Una empresa puede utilizar una IA para producir diez mil textos en un día imitando determinadas características de escritores, periodistas o artistas.
Ahí sí tenemos una conversación interesante.
Porque el problema ya no es:
"¿Puede imitar?"
Sino:
"¿Qué estamos haciendo con esa capacidad?"
Eso es mucho más razonable.
Podríamos preocuparnos por la suplantación.
Por utilizar la voz de una persona sin permiso.

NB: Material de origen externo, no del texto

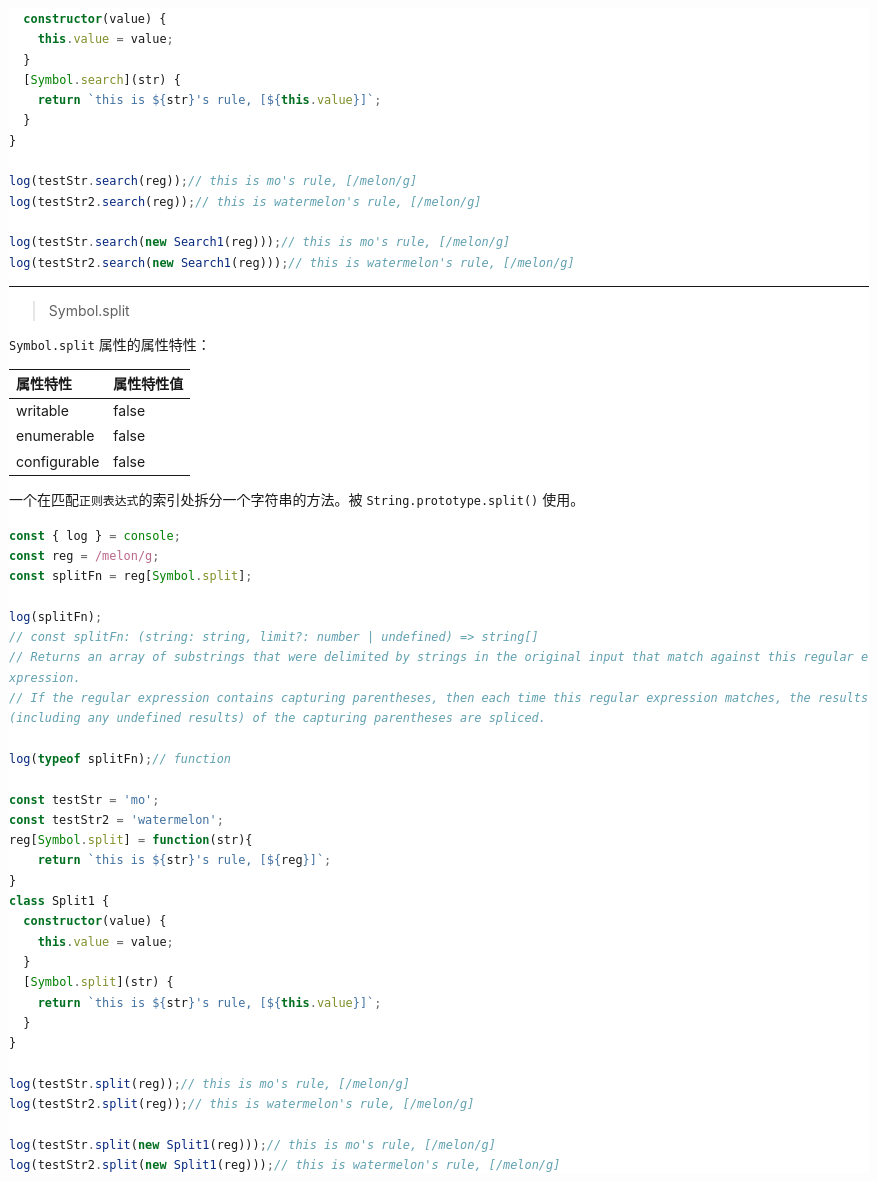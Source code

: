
 ```typescript
  constructor(value) {
    this.value = value;
  }
  [Symbol.search](str) {
    return `this is ${str}'s rule, [${this.value}]`;
  }
}

log(testStr.search(reg));// this is mo's rule, [/melon/g]
log(testStr2.search(reg));// this is watermelon's rule, [/melon/g]

log(testStr.search(new Search1(reg)));// this is mo's rule, [/melon/g]
log(testStr2.search(new Search1(reg)));// this is watermelon's rule, [/melon/g]

```

---

> Symbol.split

`Symbol.split` 属性的属性特性：

| 属性特性     | 属性特性值 |
| :----------- | :--------- |
| writable     | false      |
| enumerable   | false      |
| configurable | false      |

一个在匹配`正则表达式`的索引处拆分一个字符串的方法。被 `String.prototype.split()` 使用。

```typescript
const { log } = console;
const reg = /melon/g;
const splitFn = reg[Symbol.split];

log(splitFn);
// const splitFn: (string: string, limit?: number | undefined) => string[]
// Returns an array of substrings that were delimited by strings in the original input that match against this regular expression.
// If the regular expression contains capturing parentheses, then each time this regular expression matches, the results (including any undefined results) of the capturing parentheses are spliced.

log(typeof splitFn);// function

const testStr = 'mo';
const testStr2 = 'watermelon';
reg[Symbol.split] = function(str){
    return `this is ${str}'s rule, [${reg}]`;
}
class Split1 {
  constructor(value) {
    this.value = value;
  }
  [Symbol.split](str) {
    return `this is ${str}'s rule, [${this.value}]`;
  }
}

log(testStr.split(reg));// this is mo's rule, [/melon/g]
log(testStr2.split(reg));// this is watermelon's rule, [/melon/g]

log(testStr.split(new Split1(reg)));// this is mo's rule, [/melon/g]
log(testStr2.split(new Split1(reg)));// this is watermelon's rule, [/melon/g]

```

[ts 官网]: http://www.typescriptlang.org
[ts playground]: http://www.typescriptlang.org/v2/en/play
[ts 文档中文版]: https://www.tslang.cn
[ts-ast-viewer]: https://ts-ast-viewer.com/
[gitbook ts文档]: https://ts.xcatliu.com/introduction/hello-typescript
[菜鸟驿站 ts文档]: https://www.runoob.com/typescript/ts-tutorial.html
[github ts使用手册]: https://github.com/zhongsp/TypeScript
[Primitive]: https://developer.mozilla.org/zh-CN/docs/Glossary/Primitive
[Symbol]: https://developer.mozilla.org/zh-CN/docs/Web/JavaScript/Reference/Global_Objects/Symbol
[tsconfig]: http://json.schemastore.org/tsconfig
[TS和JS混合开发]: https://mp.weixin.qq.com/s?__biz=MzAxODE2MjM1MA==&mid=2651557811&idx=1&sn=aae17b82347310edd4a57fa47065bd65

Por fabricar declaraciones falsas.
Por engañar al público.
Por producir cantidades industriales de contenido que explote comercialmente la identidad de un creador.
Eso sí merece discusión.
Pero prohibir que una máquina utilice características de un estilo artístico es otra cosa.

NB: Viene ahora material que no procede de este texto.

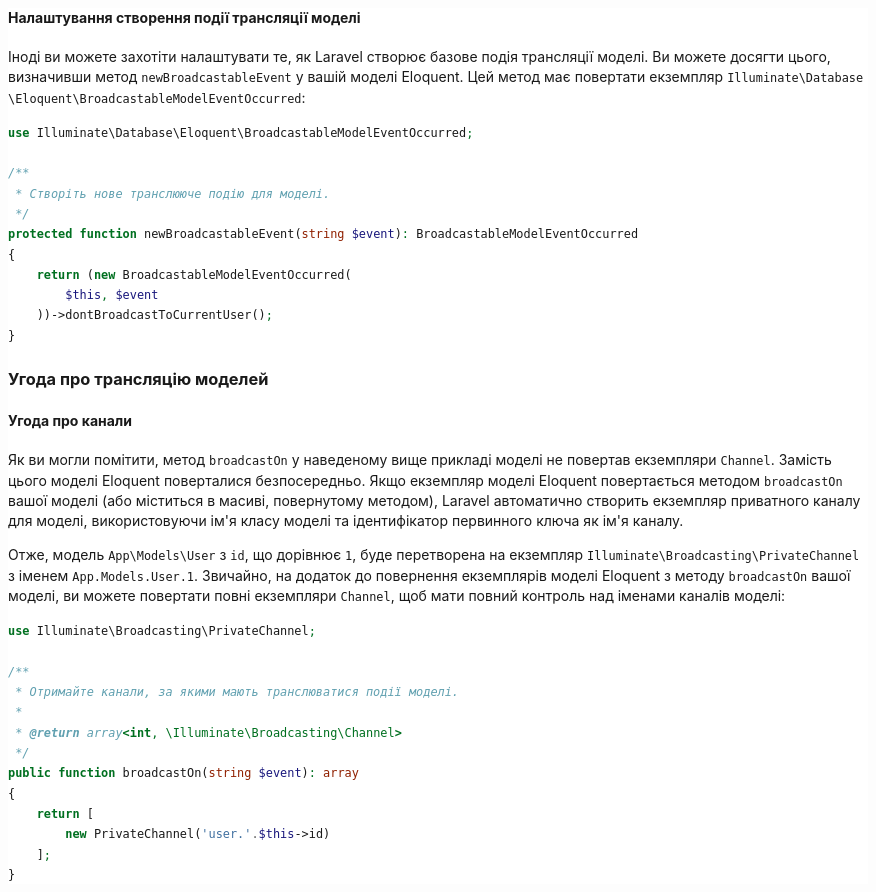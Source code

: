<a name="customizing-model-broadcasting-event-creation"></a>
#### Налаштування створення події трансляції моделі

Іноді ви можете захотіти налаштувати те, як Laravel створює базове подія трансляції моделі. Ви можете досягти цього, визначивши метод `newBroadcastableEvent` у вашій моделі Eloquent. Цей метод має повертати екземпляр `Illuminate\Database\Eloquent\BroadcastableModelEventOccurred`:

```php
use Illuminate\Database\Eloquent\BroadcastableModelEventOccurred;

/**
 * Створіть нове транслююче подію для моделі.
 */
protected function newBroadcastableEvent(string $event): BroadcastableModelEventOccurred
{
    return (new BroadcastableModelEventOccurred(
        $this, $event
    ))->dontBroadcastToCurrentUser();
}
```

<a name="model-broadcasting-conventions"></a>
### Угода про трансляцію моделей

<a name="model-broadcasting-channel-conventions"></a>
#### Угода про канали

Як ви могли помітити, метод `broadcastOn` у наведеному вище прикладі моделі не повертав екземпляри `Channel`. Замість цього моделі Eloquent поверталися безпосередньо. Якщо екземпляр моделі Eloquent повертається методом `broadcastOn` вашої моделі (або міститься в масиві, повернутому методом), Laravel автоматично створить екземпляр приватного каналу для моделі, використовуючи ім'я класу моделі та ідентифікатор первинного ключа як ім'я каналу.

Отже, модель `App\Models\User` з `id`, що дорівнює `1`, буде перетворена на екземпляр `Illuminate\Broadcasting\PrivateChannel` з іменем `App.Models.User.1`. Звичайно, на додаток до повернення екземплярів моделі Eloquent з методу `broadcastOn` вашої моделі, ви можете повертати повні екземпляри `Channel`, щоб мати повний контроль над іменами каналів моделі:

```php
use Illuminate\Broadcasting\PrivateChannel;

/**
 * Отримайте канали, за якими мають транслюватися події моделі.
 *
 * @return array<int, \Illuminate\Broadcasting\Channel>
 */
public function broadcastOn(string $event): array
{
    return [
        new PrivateChannel('user.'.$this->id)
    ];
}
```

Porque entonces tendríamos que decidir dónde empieza y termina un estilo.
Y ahí estamos jodidos.
Porque yo podría escribir:
"Escribe como Borges."
Y alguien podría responder:
"No puedes."
"¿Por qué?"
"Porque estás copiando su estilo."
"Bueno, entonces escribe como un escritor latinoamericano del siglo XX con frases reflexivas, laberintos conceptuales y cierta obsesión por el tiempo."
"Eso sí."
Ah.
Perfecto.
Hemos resuelto el problema cambiándole el nombre al estilo.
La burocracia ha derrotado nuevamente a la filosofía.
Y hay una ironía final.
Nos preocupa que las máquinas imiten demasiado bien a los seres humanos.
Pero buena parte de la historia humana consiste precisamente en imitar a otros seres humanos.
Aprendemos a hablar imitando.
Aprendemos a caminar imitando.
Aprendemos gestos.
Aprendemos modales.
Aprendemos chistes.
Aprendemos música.
Aprendemos formas de argumentar.
Aprendemos incluso a pensar utilizando conceptos que alguien inventó antes.
La civilización entera es una gigantesca operación de:
"Vi que aquel cabrón lo hacía y pensé que podía hacerlo yo también."
Eso es cultura.
La inteligencia artificial simplemente ha llegado a la fiesta con una memoria absurda y una velocidad que nos pone nerviosos.
Y ahora estamos intentando explicarle:
"Puedes aprender de nosotros...
pero no demasiado."
Porque aparentemente la humanidad ha descubierto un nuevo principio moral:
imitar está bien cuando tardas treinta años;
imitar está mal cuando tardas tres segundos.
Magnífico.
No hemos inventado una nueva ética.
Hemos inventado la envidia tecnológica.
Y probablemente Shakespeare habría escrito algo sobre ello.
Aunque, por favor...
que no lo escriba la IA.
Podríamos ofender a los muertos.
Y los muertos, como todos sabemos, son el grupo de presión más peligroso de Internet.